Why I Won't Veil
Published On 11/17/2006 3:31:03
NADIA O. GABER
I went to Egypt this summer to
learn how to speak Arabic. What I learned instead was how to cover up, to be
invisible, to preserve my “moral reputation.”
All I wanted was to learn the language that would let me break through the
barrier that separated me from my grandparents and extended family. But I
quickly discovered that the streets of Cairo had other lessons to offer, whether
or not I was willing to learn them.
In the Egyptian capital, a wardrobe malfunction is not an accident—it’s a sin.
My public crime—by which I mean three centimeters of exposed hip—was apparently
atrocious enough to warrant a complete stranger yanking my t-shirt down and
proceeding to shoot me a look of disdain that—at one fell stroke—dismissed me
based on nothing more than the clothes I was wearing.
But the Egyptian taboo against baring even the smallest bit of skin runs much
deeper than mere cultural norms; it is rooted in religion. One does not need to
travel to Cairo to witness it—the hijab, or headscarf donned by millions of
Muslim women throughout the world, including close family members of mine, is
increasingly visible in Western cities, even Cambridge. Scholars, feminists, and
Muslims have grappled with the necessity and advantages of veiling, but I had
never been forced to truly consider the issue in a personal light until this
The Arabic hijab, which literally means “veil,” “curtain,” or “partition,”
refers both to the covering itself and the practice of decent living associated
with the Muslim belief that modesty is venerable in all facets of life. Although
the ideal is a standard to which both men and women are held, the physical
covering of the hair and body is almost exclusively required of women.

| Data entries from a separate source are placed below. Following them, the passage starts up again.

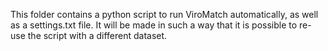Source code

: This folder contains a python script to run ViroMatch automatically, as well as a settings.txt file.
It will be made in such a way that it is possible to re-use the script with a different dataset.
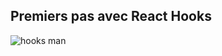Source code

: ## Premiers pas avec React Hooks

![hooks man](https://upload.wikimedia.org/wikipedia/commons/7/7a/Nosehook-drawing-bw.png)

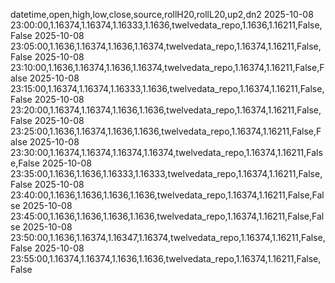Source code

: datetime,open,high,low,close,source,rollH20,rollL20,up2,dn2
2025-10-08 23:00:00,1.16374,1.16374,1.16333,1.1636,twelvedata_repo,1.1636,1.16211,False,False
2025-10-08 23:05:00,1.1636,1.16374,1.1636,1.16374,twelvedata_repo,1.16374,1.16211,False,False
2025-10-08 23:10:00,1.1636,1.16374,1.1636,1.16374,twelvedata_repo,1.16374,1.16211,False,False
2025-10-08 23:15:00,1.16374,1.16374,1.16333,1.1636,twelvedata_repo,1.16374,1.16211,False,False
2025-10-08 23:20:00,1.16374,1.16374,1.1636,1.1636,twelvedata_repo,1.16374,1.16211,False,False
2025-10-08 23:25:00,1.1636,1.16374,1.1636,1.1636,twelvedata_repo,1.16374,1.16211,False,False
2025-10-08 23:30:00,1.16374,1.16374,1.16374,1.16374,twelvedata_repo,1.16374,1.16211,False,False
2025-10-08 23:35:00,1.1636,1.1636,1.16333,1.16333,twelvedata_repo,1.16374,1.16211,False,False
2025-10-08 23:40:00,1.1636,1.1636,1.1636,1.1636,twelvedata_repo,1.16374,1.16211,False,False
2025-10-08 23:45:00,1.1636,1.1636,1.1636,1.1636,twelvedata_repo,1.16374,1.16211,False,False
2025-10-08 23:50:00,1.1636,1.16374,1.16347,1.16374,twelvedata_repo,1.16374,1.16211,False,False
2025-10-08 23:55:00,1.16374,1.16374,1.1636,1.1636,twelvedata_repo,1.16374,1.16211,False,False
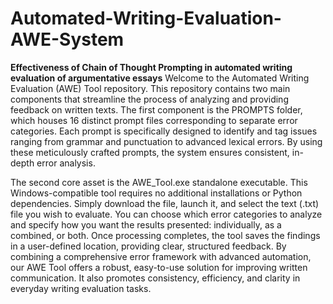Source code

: # Automated-Writing-Evaluation-AWE-System
**Effectiveness of Chain of Thought Prompting in automated writing evaluation of argumentative essays**
Welcome to the Automated Writing Evaluation (AWE) Tool repository. This repository contains two main components that streamline the process of analyzing and providing feedback on written texts. The first component is the PROMPTS folder, which houses 16 distinct prompt files corresponding to separate error categories. Each prompt is specifically designed to identify and tag issues ranging from grammar and punctuation to advanced lexical errors. By using these meticulously crafted prompts, the system ensures consistent, in-depth error analysis.

The second core asset is the AWE_Tool.exe standalone executable. This Windows-compatible tool requires no additional installations or Python dependencies. Simply download the file, launch it, and select the text (.txt) file you wish to evaluate. You can choose which error categories to analyze and specify how you want the results presented: individually, as a combined, or both. Once processing completes, the tool saves the findings in a user-defined location, providing clear, structured feedback. By combining a comprehensive error framework with advanced automation, our AWE Tool offers a robust, easy-to-use solution for improving written communication. It also promotes consistency, efficiency, and clarity in everyday writing evaluation tasks.
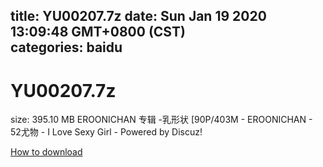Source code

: 
title: YU00207.7z
date: Sun Jan 19 2020 13:09:48 GMT+0800 (CST)    
categories: baidu
---

# YU00207.7z
size: 395.10 MB
 EROONICHAN 专辑 -乳形状 [90P/403M - EROONICHAN - 52尤物 - I Love Sexy Girl - Powered by Discuz!
 

[How to download](https://bpcam.bemobtrk.com/go/2ceec3aa-1ca2-46d6-b9ff-aaa5c184517c?jno=24)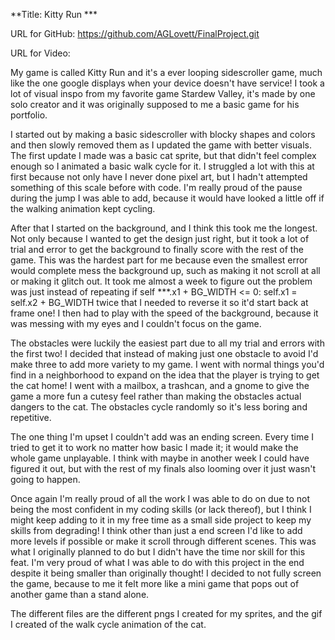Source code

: **Title: Kitty Run ***

URL for GitHub: https://github.com/AGLovett/FinalProject.git 

URL for Video:

My game is called Kitty Run and it's a ever looping sidescroller game, much like the one google displays when your device doesn't have service! I took a lot of visual inspo from my favorite game Stardew Valley, it's made by one solo creator and it was originally supposed to me a basic game for his portfolio.

I started out by making a basic sidescroller with blocky shapes and colors and then slowly removed them as I updated the game with better visuals. The first update I made was a basic cat sprite, but that didn't feel complex enough so I animated a basic walk cycle for it. I struggled a lot with this at first because not only have I never done pixel art, but I hadn't attempted something of this scale before with code. I'm really proud of the pause during the jump I was able to add, because it would have looked a little off if the walking animation kept cycling.

After that I started on the background, and I think this took me the longest. Not only because I wanted to get the design just right, but it took a lot of trial and error to get the background to finally score with the rest of the game. This was the hardest part for me because even the smallest error would complete mess the background up, such as making it not scroll at all or making it glitch out. It took me almost a week to figure out the problem was just instead of repeating if self ***.x1 + BG_WIDTH <= 0:  self.x1 = self.x2 + BG_WIDTH twice that I needed to reverse it so it'd start back at frame one! I then had to play with the speed of the background, because it was messing with my eyes and I couldn't focus on the game.

The obstacles were luckily the easiest part due to all my trial and errors with the first two! I decided that instead of making just one obstacle to avoid I'd make three to add more variety to my game. I went with normal things you'd find in a neighborhood to expand on the idea that the player is trying to get the cat home! I went with a mailbox, a trashcan, and a gnome to give the game a more fun a cutesy feel rather than making the obstacles actual dangers to the cat. The obstacles cycle randomly so it's less boring and repetitive.

The one thing I'm upset I couldn't add was an ending screen. Every time I tried to get it to work no matter how basic I made it; it would make the whole game unplayable. I think with maybe in another week I could have figured it out, but with the rest of my finals also looming over it just wasn't going to happen.

Once again I'm really proud of all the work I was able to do on due to not being the most confident in my coding skills (or lack thereof), but I think I might keep adding to it in my free time as a small side project to keep my skills from degrading! I think other than just a end screen I'd like to add more levels if possible or make it scroll through different scenes. This was what I originally planned to do but I didn't have the time nor skill for this feat. I'm very proud of what I was able to do with this project in the end despite it being smaller than originally thought! I decided to not fully screen the game, because to me it felt more like a mini game that pops out of another game than a stand alone. 

The different files are the different pngs I created for my sprites, and the gif I created of the walk cycle animation of the cat.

Dressing modestly was always a practice espoused in my house, but the decision
about what to wear was a personal matter that was settled when I walked out my
front door. How promiscuously I chose to dress was between me and my God
(although my parents rarely resisted commenting), and had never before become
the business of the anonymous public. Dealing with a country where the opposite
is true was the defining challenge of my summer, and prompted a period of
self-reflection that has become a turning point in my spiritual life. Before
this summer, I was too afraid to sincerely question something as holy as
religion or second guess the personal choices that people make based on
religious beliefs, but I have of late decided that I not only have the right to
question Islam, but an obligation to do so when I think it is necessary.
As to the question of wearing the hijab, my answer is, simply: no.
What I may have “lost” in literal religiosity, I have more than won back from
engaging with the tenets of my faith. The granddaughter of a veiled woman but
thoroughly Tennessean in birth and rearing, I often struggle—here in America—to
reconcile a system of doctrinal conventions with the modern life of a
twenty-something college student. Striking a balance between parents’
expectations, peer pressure, personal desires, and the judging eyes of a global
religion on everything from alcohol to sex to appropriate clothing is a constant
and unresolved internal “jihad.”
Religion is a mutable concept in the Gaber household. Having one Muslim and one
Christian parent—each from very religious but significantly different
backgrounds—meant that the issue was polarizing and thus, rarely forced.
Religion was a guidebook for living morally but never a checklist for acting
“correctly.” While a headscarf was therefore never on my parents’ agenda or even
on my radar when I was growing up, I realized this summer that the hijab is
omnipresent in many peoples’ lives, whether they like it or not.
It’s ironic—though the justification for the hijab is to make women less
preoccupied with their looks, I have never been more conscious about my
appearance than I was in Egypt. Because I am of Arab descent, foreign eyes gazed
more keenly at me—at how much skin I showed and how much makeup I wore—than they
did at my white friends, although their U.S. passports were no bluer than mine.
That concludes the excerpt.